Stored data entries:
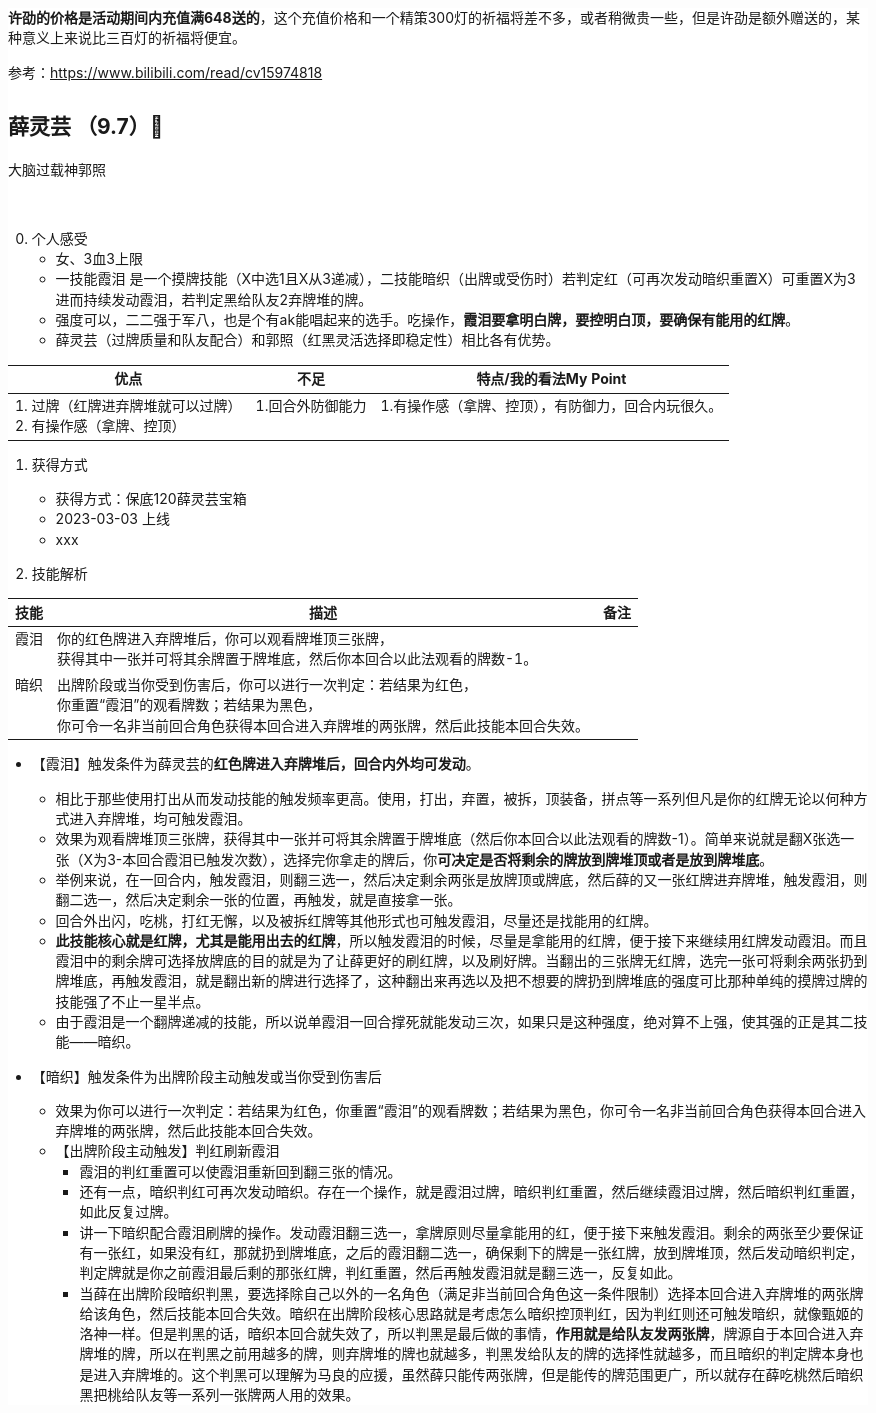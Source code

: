 

**许劭的价格是活动期间内充值满648送的**，这个充值价格和一个精策300灯的祈福将差不多，或者稍微贵一些，但是许劭是额外赠送的，某种意义上来说比三百灯的祈福将便宜。

参考：https://www.bilibili.com/read/cv15974818







## 薛灵芸 （9.7）🎈

大脑过载神郭照

<br/>



0. 个人感受
   - 女、3血3上限
   - 一技能霞泪 是一个摸牌技能（X中选1且X从3递减），二技能暗织（出牌或受伤时）若判定红（可再次发动暗织重置X）可重置X为3进而持续发动霞泪，若判定黑给队友2弃牌堆的牌。
   - 强度可以，二二强于军八，也是个有ak能唱起来的选手。吃操作，**霞泪要拿明白牌，要控明白顶，要确保有能用的红牌**。
   - 薛灵芸（过牌质量和队友配合）和郭照（红黑灵活选择即稳定性）相比各有优势。

| 优点                                                         | 不足             | 特点/我的看法My Point                                   |
| ------------------------------------------------------------ | ---------------- | ------------------------------------------------------- |
| 1. 过牌（红牌进弃牌堆就可以过牌）<br/>2. 有操作感（拿牌、控顶） | 1.回合外防御能力 | 1.有操作感（拿牌、控顶），有防御力，回合内玩很久。<br/> |



1. 获得方式
   - 获得方式：保底120薛灵芸宝箱
   - 2023-03-03 上线
   - xxx



2. 技能解析

| 技能 | 描述                                                         | 备注 |
| ---- | ------------------------------------------------------------ | ---- |
| 霞泪 | 你的红色牌进入弃牌堆后，你可以观看牌堆顶三张牌，<br/>获得其中一张并可将其余牌置于牌堆底，然后你本回合以此法观看的牌数-1。 |      |
| 暗织 | 出牌阶段或当你受到伤害后，你可以进行一次判定：若结果为红色，<br/>你重置“霞泪”的观看牌数；若结果为黑色，<br/>你可令一名非当前回合角色获得本回合进入弃牌堆的两张牌，然后此技能本回合失效。 |      |

- 【霞泪】触发条件为薛灵芸的**红色牌进入弃牌堆后，回合内外均可发动**。
  - 相比于那些使用打出从而发动技能的触发频率更高。使用，打出，弃置，被拆，顶装备，拼点等一系列但凡是你的红牌无论以何种方式进入弃牌堆，均可触发霞泪。
  - 效果为观看牌堆顶三张牌，获得其中一张并可将其余牌置于牌堆底（然后你本回合以此法观看的牌数-1）。简单来说就是翻X张选一张（X为3-本回合霞泪已触发次数），选择完你拿走的牌后，你**可决定是否将剩余的牌放到牌堆顶或者是放到牌堆底**。
  - 举例来说，在一回合内，触发霞泪，则翻三选一，然后决定剩余两张是放牌顶或牌底，然后薛的又一张红牌进弃牌堆，触发霞泪，则翻二选一，然后决定剩余一张的位置，再触发，就是直接拿一张。
  - 回合外出闪，吃桃，打红无懈，以及被拆红牌等其他形式也可触发霞泪，尽量还是找能用的红牌。
  - **此技能核心就是红牌，尤其是能用出去的红牌**，所以触发霞泪的时候，尽量是拿能用的红牌，便于接下来继续用红牌发动霞泪。而且霞泪中的剩余牌可选择放牌底的目的就是为了让薛更好的刷红牌，以及刷好牌。当翻出的三张牌无红牌，选完一张可将剩余两张扔到牌堆底，再触发霞泪，就是翻出新的牌进行选择了，这种翻出来再选以及把不想要的牌扔到牌堆底的强度可比那种单纯的摸牌过牌的技能强了不止一星半点。
  - 由于霞泪是一个翻牌递减的技能，所以说单霞泪一回合撑死就能发动三次，如果只是这种强度，绝对算不上强，使其强的正是其二技能——暗织。


- 【暗织】触发条件为出牌阶段主动触发或当你受到伤害后
  - 效果为你可以进行一次判定：若结果为红色，你重置“霞泪”的观看牌数；若结果为黑色，你可令一名非当前回合角色获得本回合进入弃牌堆的两张牌，然后此技能本回合失效。
  - 【出牌阶段主动触发】判红刷新霞泪
    - 霞泪的判红重置可以使霞泪重新回到翻三张的情况。
    - 还有一点，暗织判红可再次发动暗织。存在一个操作，就是霞泪过牌，暗织判红重置，然后继续霞泪过牌，然后暗织判红重置，如此反复过牌。
    - 讲一下暗织配合霞泪刷牌的操作。发动霞泪翻三选一，拿牌原则尽量拿能用的红，便于接下来触发霞泪。剩余的两张至少要保证有一张红，如果没有红，那就扔到牌堆底，之后的霞泪翻二选一，确保剩下的牌是一张红牌，放到牌堆顶，然后发动暗织判定，判定牌就是你之前霞泪最后剩的那张红牌，判红重置，然后再触发霞泪就是翻三选一，反复如此。
    - 当薛在出牌阶段暗织判黑，要选择除自己以外的一名角色（满足非当前回合角色这一条件限制）选择本回合进入弃牌堆的两张牌给该角色，然后技能本回合失效。暗织在出牌阶段核心思路就是考虑怎么暗织控顶判红，因为判红则还可触发暗织，就像甄姬的洛神一样。但是判黑的话，暗织本回合就失效了，所以判黑是最后做的事情，**作用就是给队友发两张牌**，牌源自于本回合进入弃牌堆的牌，所以在判黑之前用越多的牌，则弃牌堆的牌也就越多，判黑发给队友的牌的选择性就越多，而且暗织的判定牌本身也是进入弃牌堆的。这个判黑可以理解为马良的应援，虽然薛只能传两张牌，但是能传的牌范围更广，所以就存在薛吃桃然后暗织黑把桃给队友等一系列一张牌两人用的效果。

PROBLEM>
Please reproduce each entry exactly as given and omit the pictures.

FINISHED TASK>
Source code

: 

**许劭的价格是活动期间内充值满648送的**，这个充值价格和一个精策300灯的祈福将差不多，或者稍微贵一些，但是许劭是额外赠送的，某种意义上来说比三百灯的祈福将便宜。

参考：https://www.bilibili.com/read/cv15974818







## 薛灵芸 （9.7）🎈

大脑过载神郭照

<br/>



0. 个人感受
   - 女、3血3上限
   - 一技能霞泪 是一个摸牌技能（X中选1且X从3递减），二技能暗织（出牌或受伤时）若判定红（可再次发动暗织重置X）可重置X为3进而持续发动霞泪，若判定黑给队友2弃牌堆的牌。
   - 强度可以，二二强于军八，也是个有ak能唱起来的选手。吃操作，**霞泪要拿明白牌，要控明白顶，要确保有能用的红牌**。
   - 薛灵芸（过牌质量和队友配合）和郭照（红黑灵活选择即稳定性）相比各有优势。

| 优点                                                         | 不足             | 特点/我的看法My Point                                   |
| ------------------------------------------------------------ | ---------------- | ------------------------------------------------------- |
| 1. 过牌（红牌进弃牌堆就可以过牌）<br/>2. 有操作感（拿牌、控顶） | 1.回合外防御能力 | 1.有操作感（拿牌、控顶），有防御力，回合内玩很久。<br/> |



1. 获得方式
   - 获得方式：保底120薛灵芸宝箱
   - 2023-03-03 上线
   - xxx



2. 技能解析

| 技能 | 描述                                                         | 备注 |
| ---- | ------------------------------------------------------------ | ---- |
| 霞泪 | 你的红色牌进入弃牌堆后，你可以观看牌堆顶三张牌，<br/>获得其中一张并可将其余牌置于牌堆底，然后你本回合以此法观看的牌数-1。 |      |
| 暗织 | 出牌阶段或当你受到伤害后，你可以进行一次判定：若结果为红色，<br/>你重置“霞泪”的观看牌数；若结果为黑色，<br/>你可令一名非当前回合角色获得本回合进入弃牌堆的两张牌，然后此技能本回合失效。 |      |

- 【霞泪】触发条件为薛灵芸的**红色牌进入弃牌堆后，回合内外均可发动**。
  - 相比于那些使用打出从而发动技能的触发频率更高。使用，打出，弃置，被拆，顶装备，拼点等一系列但凡是你的红牌无论以何种方式进入弃牌堆，均可触发霞泪。
  - 效果为观看牌堆顶三张牌，获得其中一张并可将其余牌置于牌堆底（然后你本回合以此法观看的牌数-1）。简单来说就是翻X张选一张（X为3-本回合霞泪已触发次数），选择完你拿走的牌后，你**可决定是否将剩余的牌放到牌堆顶或者是放到牌堆底**。
  - 举例来说，在一回合内，触发霞泪，则翻三选一，然后决定剩余两张是放牌顶或牌底，然后薛的又一张红牌进弃牌堆，触发霞泪，则翻二选一，然后决定剩余一张的位置，再触发，就是直接拿一张。
  - 回合外出闪，吃桃，打红无懈，以及被拆红牌等其他形式也可触发霞泪，尽量还是找能用的红牌。
  - **此技能核心就是红牌，尤其是能用出去的红牌**，所以触发霞泪的时候，尽量是拿能用的红牌，便于接下来继续用红牌发动霞泪。而且霞泪中的剩余牌可选择放牌底的目的就是为了让薛更好的刷红牌，以及刷好牌。当翻出的三张牌无红牌，选完一张可将剩余两张扔到牌堆底，再触发霞泪，就是翻出新的牌进行选择了，这种翻出来再选以及把不想要的牌扔到牌堆底的强度可比那种单纯的摸牌过牌的技能强了不止一星半点。
  - 由于霞泪是一个翻牌递减的技能，所以说单霞泪一回合撑死就能发动三次，如果只是这种强度，绝对算不上强，使其强的正是其二技能——暗织。


- 【暗织】触发条件为出牌阶段主动触发或当你受到伤害后
  - 效果为你可以进行一次判定：若结果为红色，你重置“霞泪”的观看牌数；若结果为黑色，你可令一名非当前回合角色获得本回合进入弃牌堆的两张牌，然后此技能本回合失效。
  - 【出牌阶段主动触发】判红刷新霞泪
    - 霞泪的判红重置可以使霞泪重新回到翻三张的情况。
    - 还有一点，暗织判红可再次发动暗织。存在一个操作，就是霞泪过牌，暗织判红重置，然后继续霞泪过牌，然后暗织判红重置，如此反复过牌。
    - 讲一下暗织配合霞泪刷牌的操作。发动霞泪翻三选一，拿牌原则尽量拿能用的红，便于接下来触发霞泪。剩余的两张至少要保证有一张红，如果没有红，那就扔到牌堆底，之后的霞泪翻二选一，确保剩下的牌是一张红牌，放到牌堆顶，然后发动暗织判定，判定牌就是你之前霞泪最后剩的那张红牌，判红重置，然后再触发霞泪就是翻三选一，反复如此。
    - 当薛在出牌阶段暗织判黑，要选择除自己以外的一名角色（满足非当前回合角色这一条件限制）选择本回合进入弃牌堆的两张牌给该角色，然后技能本回合失效。暗织在出牌阶段核心思路就是考虑怎么暗织控顶判红，因为判红则还可触发暗织，就像甄姬的洛神一样。但是判黑的话，暗织本回合就失效了，所以判黑是最后做的事情，**作用就是给队友发两张牌**，牌源自于本回合进入弃牌堆的牌，所以在判黑之前用越多的牌，则弃牌堆的牌也就越多，判黑发给队友的牌的选择性就越多，而且暗织的判定牌本身也是进入弃牌堆的。这个判黑可以理解为马良的应援，虽然薛只能传两张牌，但是能传的牌范围更广，所以就存在薛吃桃然后暗织黑把桃给队友等一系列一张牌两人用的效果。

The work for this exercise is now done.